● **Task prompt**: Each entry below has to be written out again exactly.

[Saved data entries]
▼▼▼
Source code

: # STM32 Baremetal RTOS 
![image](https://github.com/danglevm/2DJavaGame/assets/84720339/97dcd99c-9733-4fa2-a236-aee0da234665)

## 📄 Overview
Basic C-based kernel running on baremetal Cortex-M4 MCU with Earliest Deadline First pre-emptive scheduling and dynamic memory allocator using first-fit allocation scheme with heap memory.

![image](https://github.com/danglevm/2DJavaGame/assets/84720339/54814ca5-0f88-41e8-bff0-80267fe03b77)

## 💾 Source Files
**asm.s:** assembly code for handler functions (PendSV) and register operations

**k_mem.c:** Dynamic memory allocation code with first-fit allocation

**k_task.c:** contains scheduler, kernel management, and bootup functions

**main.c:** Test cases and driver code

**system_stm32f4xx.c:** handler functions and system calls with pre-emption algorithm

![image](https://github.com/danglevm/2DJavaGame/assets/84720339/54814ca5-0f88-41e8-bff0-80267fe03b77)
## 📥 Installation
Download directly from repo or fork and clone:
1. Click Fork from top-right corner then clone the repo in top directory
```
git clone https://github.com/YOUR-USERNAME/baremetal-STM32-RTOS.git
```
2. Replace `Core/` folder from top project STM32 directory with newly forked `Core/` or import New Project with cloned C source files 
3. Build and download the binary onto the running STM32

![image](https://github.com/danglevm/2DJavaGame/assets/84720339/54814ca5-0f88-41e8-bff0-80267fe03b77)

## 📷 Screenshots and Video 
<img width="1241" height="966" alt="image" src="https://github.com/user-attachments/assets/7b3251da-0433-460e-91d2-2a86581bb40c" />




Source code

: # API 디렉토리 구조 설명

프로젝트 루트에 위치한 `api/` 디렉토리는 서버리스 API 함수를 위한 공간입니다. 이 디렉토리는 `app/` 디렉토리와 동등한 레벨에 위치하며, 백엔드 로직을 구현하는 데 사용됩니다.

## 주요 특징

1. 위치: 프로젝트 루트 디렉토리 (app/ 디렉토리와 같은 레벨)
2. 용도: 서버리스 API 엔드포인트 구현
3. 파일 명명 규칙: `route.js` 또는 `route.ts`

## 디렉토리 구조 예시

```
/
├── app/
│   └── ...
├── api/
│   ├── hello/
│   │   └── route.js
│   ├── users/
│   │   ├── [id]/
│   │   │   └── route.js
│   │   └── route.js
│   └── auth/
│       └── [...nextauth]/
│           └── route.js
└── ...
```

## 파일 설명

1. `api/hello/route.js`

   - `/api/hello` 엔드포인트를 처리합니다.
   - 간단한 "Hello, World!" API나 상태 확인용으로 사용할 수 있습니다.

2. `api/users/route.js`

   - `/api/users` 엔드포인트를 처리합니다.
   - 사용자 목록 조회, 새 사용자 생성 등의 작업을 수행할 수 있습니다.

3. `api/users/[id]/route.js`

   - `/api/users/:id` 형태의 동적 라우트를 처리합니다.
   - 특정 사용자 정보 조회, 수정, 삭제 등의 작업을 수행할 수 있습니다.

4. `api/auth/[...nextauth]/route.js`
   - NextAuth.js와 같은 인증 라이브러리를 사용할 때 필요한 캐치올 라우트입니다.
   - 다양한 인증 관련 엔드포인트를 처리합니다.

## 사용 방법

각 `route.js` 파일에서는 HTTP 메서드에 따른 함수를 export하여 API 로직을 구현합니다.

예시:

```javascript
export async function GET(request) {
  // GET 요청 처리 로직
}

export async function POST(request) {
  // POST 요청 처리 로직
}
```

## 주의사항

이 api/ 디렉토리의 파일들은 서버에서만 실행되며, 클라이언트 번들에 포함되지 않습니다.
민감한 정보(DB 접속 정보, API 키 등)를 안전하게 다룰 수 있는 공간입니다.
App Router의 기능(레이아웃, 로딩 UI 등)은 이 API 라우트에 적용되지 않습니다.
▲▲▲
● **Response to this task**:
Source code

: # STM32 Baremetal RTOS 
![image](https://github.com/danglevm/2DJavaGame/assets/84720339/97dcd99c-9733-4fa2-a236-aee0da234665)

## 📄 Overview
Basic C-based kernel running on baremetal Cortex-M4 MCU with Earliest Deadline First pre-emptive scheduling and dynamic memory allocator using first-fit allocation scheme with heap memory.

![image](https://github.com/danglevm/2DJavaGame/assets/84720339/54814ca5-0f88-41e8-bff0-80267fe03b77)

## 💾 Source Files
**asm.s:** assembly code for handler functions (PendSV) and register operations

**k_mem.c:** Dynamic memory allocation code with first-fit allocation

**k_task.c:** contains scheduler, kernel management, and bootup functions

**main.c:** Test cases and driver code

**system_stm32f4xx.c:** handler functions and system calls with pre-emption algorithm

![image](https://github.com/danglevm/2DJavaGame/assets/84720339/54814ca5-0f88-41e8-bff0-80267fe03b77)
## 📥 Installation
Download directly from repo or fork and clone:
1. Click Fork from top-right corner then clone the repo in top directory
```
git clone https://github.com/YOUR-USERNAME/baremetal-STM32-RTOS.git
```
2. Replace `Core/` folder from top project STM32 directory with newly forked `Core/` or import New Project with cloned C source files 
3. Build and download the binary onto the running STM32

![image](https://github.com/danglevm/2DJavaGame/assets/84720339/54814ca5-0f88-41e8-bff0-80267fe03b77)

## 📷 Screenshots and Video 
<img width="1241" height="966" alt="image" src="https://github.com/user-attachments/assets/7b3251da-0433-460e-91d2-2a86581bb40c" />




Source code

: # API 디렉토리 구조 설명

프로젝트 루트에 위치한 `api/` 디렉토리는 서버리스 API 함수를 위한 공간입니다. 이 디렉토리는 `app/` 디렉토리와 동등한 레벨에 위치하며, 백엔드 로직을 구현하는 데 사용됩니다.

## 주요 특징

1. 위치: 프로젝트 루트 디렉토리 (app/ 디렉토리와 같은 레벨)
2. 용도: 서버리스 API 엔드포인트 구현
3. 파일 명명 규칙: `route.js` 또는 `route.ts`

## 디렉토리 구조 예시

```
/
├── app/
│   └── ...
├── api/
│   ├── hello/
│   │   └── route.js
│   ├── users/
│   │   ├── [id]/
│   │   │   └── route.js
│   │   └── route.js
│   └── auth/
│       └── [...nextauth]/
│           └── route.js
└── ...
```

## 파일 설명

1. `api/hello/route.js`

   - `/api/hello` 엔드포인트를 처리합니다.
   - 간단한 "Hello, World!" API나 상태 확인용으로 사용할 수 있습니다.

2. `api/users/route.js`

   - `/api/users` 엔드포인트를 처리합니다.
   - 사용자 목록 조회, 새 사용자 생성 등의 작업을 수행할 수 있습니다.

3. `api/users/[id]/route.js`

   - `/api/users/:id` 형태의 동적 라우트를 처리합니다.
   - 특정 사용자 정보 조회, 수정, 삭제 등의 작업을 수행할 수 있습니다.

4. `api/auth/[...nextauth]/route.js`
   - NextAuth.js와 같은 인증 라이브러리를 사용할 때 필요한 캐치올 라우트입니다.
   - 다양한 인증 관련 엔드포인트를 처리합니다.

## 사용 방법

각 `route.js` 파일에서는 HTTP 메서드에 따른 함수를 export하여 API 로직을 구현합니다.

예시:

```javascript
export async function GET(request) {
  // GET 요청 처리 로직
}

export async function POST(request) {
  // POST 요청 처리 로직
}
```

## 주의사항

이 api/ 디렉토리의 파일들은 서버에서만 실행되며, 클라이언트 번들에 포함되지 않습니다.
민감한 정보(DB 접속 정보, API 키 등)를 안전하게 다룰 수 있는 공간입니다.
App Router의 기능(레이아웃, 로딩 UI 등)은 이 API 라우트에 적용되지 않습니다.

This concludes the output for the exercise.